Part 4 · Data Preparation

Chapter 15Where Training Data Comes From

⏱ 8 min read·✏️ 6 exercises·Data Preparation

We now begin the part of the book that the user who asked for it called "data preparation" — and it deserves the attention. In Chapter 13 we saw that a model is, in the deepest sense, a reflection of the data it learned from. Everything it knows, every skill it has, and every flaw it carries traces back to that data. This chapter surveys where training data actually comes from, the genuinely thorny legal and ethical questions it raises, and how to think about data quality from the very first step. It assumes no background, and it sets up the hands-on cleaning, instruction, preference, and synthetic-data chapters that follow.

Why Data Is the Real Foundation

There is an old saying in computing: garbage in, garbage out. Nowhere is it truer than in machine learning. A model trained on careful, high-quality, representative data becomes capable and reliable. A model trained on careless, biased, or dirty data becomes unreliable in ways that no clever architecture can fix. The data is not a preliminary detail before the "real" work of training — it is much of the real work.

This is why serious teams spend more time on data than on almost anything else, and why this book devotes an entire part to it. If you remember only one thing, let it be this: the quality of what comes out of a model is bounded by the quality of what went in.

Three Very Different Data Needs

Before listing sources, it helps to separate three distinct kinds of data, because they have completely different requirements. Confusing them is a common beginner mistake.

Pretraining data — the vast, raw text used to build a base model (Chapter 13). Measured in trillions of tokens, prioritizing scale and broad coverage.
Fine-tuning data — smaller, carefully curated datasets used to shape a model's behavior, such as the instruction and preference data of the next few chapters. Measured in thousands or millions of examples, prioritizing quality and relevance.
Retrieval data — your own documents, used at the moment of use rather than training, as in the RAG system of Chapter 36. Not training data at all, but still data you must source and prepare with care.

Most of this part focuses on the first two. As an individual builder, you will rarely assemble pretraining corpora, but you will very often prepare fine-tuning and retrieval data — so the principles here apply directly to your own work.

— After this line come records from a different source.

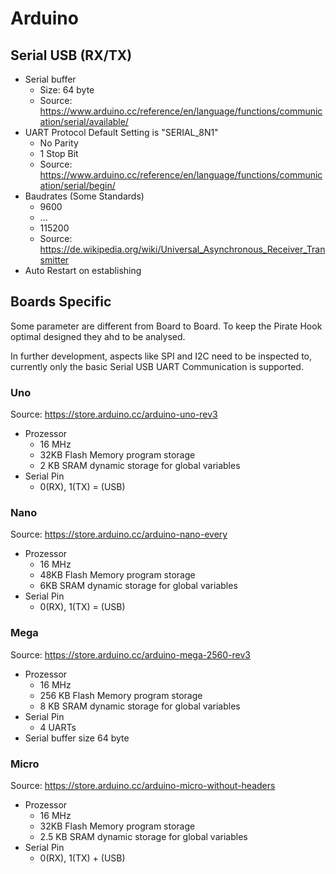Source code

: # Arduino





## Serial USB (RX/TX)
- Serial buffer
    - Size: 64 byte
    - Source: https://www.arduino.cc/reference/en/language/functions/communication/serial/available/
- UART Protocol Default Setting is "SERIAL_8N1"
    - No Parity
    - 1 Stop Bit
    - Source: https://www.arduino.cc/reference/en/language/functions/communication/serial/begin/
- Baudrates (Some Standards)
    - 9600
    - ...
    - 115200
    - Source: https://de.wikipedia.org/wiki/Universal_Asynchronous_Receiver_Transmitter
- Auto Restart on establishing
        

## Boards Specific
Some parameter are different from Board to Board. To keep the Pirate Hook optimal designed they ahd to be analysed.

In further development, aspects like SPI and I2C need to be inspected to, currently only the basic Serial USB UART Communication is supported.

### Uno
Source: https://store.arduino.cc/arduino-uno-rev3

- Prozessor
    - 16 MHz
    - 32KB  Flash Memory program storage
    - 2 KB SRAM dynamic storage for global variables
- Serial Pin
    - 0(RX), 1(TX) = (USB)

### Nano
Source: https://store.arduino.cc/arduino-nano-every

- Prozessor
    - 16 MHz
    - 48KB Flash Memory program storage
    - 6KB SRAM dynamic storage for global variables
- Serial Pin
    - 0(RX), 1(TX) = (USB)


### Mega
Source: https://store.arduino.cc/arduino-mega-2560-rev3

- Prozessor
    - 16 MHz
    - 256 KB Flash Memory program storage
    - 8 KB SRAM dynamic storage for global variables
- Serial Pin
    -  4 UARTs
- Serial buffer size 64 byte


### Micro
Source: https://store.arduino.cc/arduino-micro-without-headers

- Prozessor
    - 16 MHz
    - 32KB Flash Memory program storage
    - 2.5 KB SRAM dynamic storage for global variables
- Serial Pin
    - 0(RX), 1(TX) + (USB)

The Main Sources of Text Data

Where does all that text come from? A handful of sources supply most of it, each with characteristic strengths and weaknesses.

Web crawls

The largest source by far is text scraped from the public web — billions of pages. Its great virtue is sheer scale and variety; its great vice is messiness. Web text is full of duplicates, navigation menus, advertisements, spam, broken formatting, and low-quality or harmful content. Raw web data is never usable as-is, which is the entire reason the next chapter exists.

Books and articles

Books, academic papers, and edited articles offer high-quality, well-structured, carefully written language — exactly the kind of text you want a model to learn from. The catch is largely legal: much of this material is copyrighted, raising questions we turn to shortly.

Code repositories

Public collections of source code teach models to read and write programs. A model's coding ability comes directly from how much good code it saw during training, which is why code is now a major, deliberately included ingredient.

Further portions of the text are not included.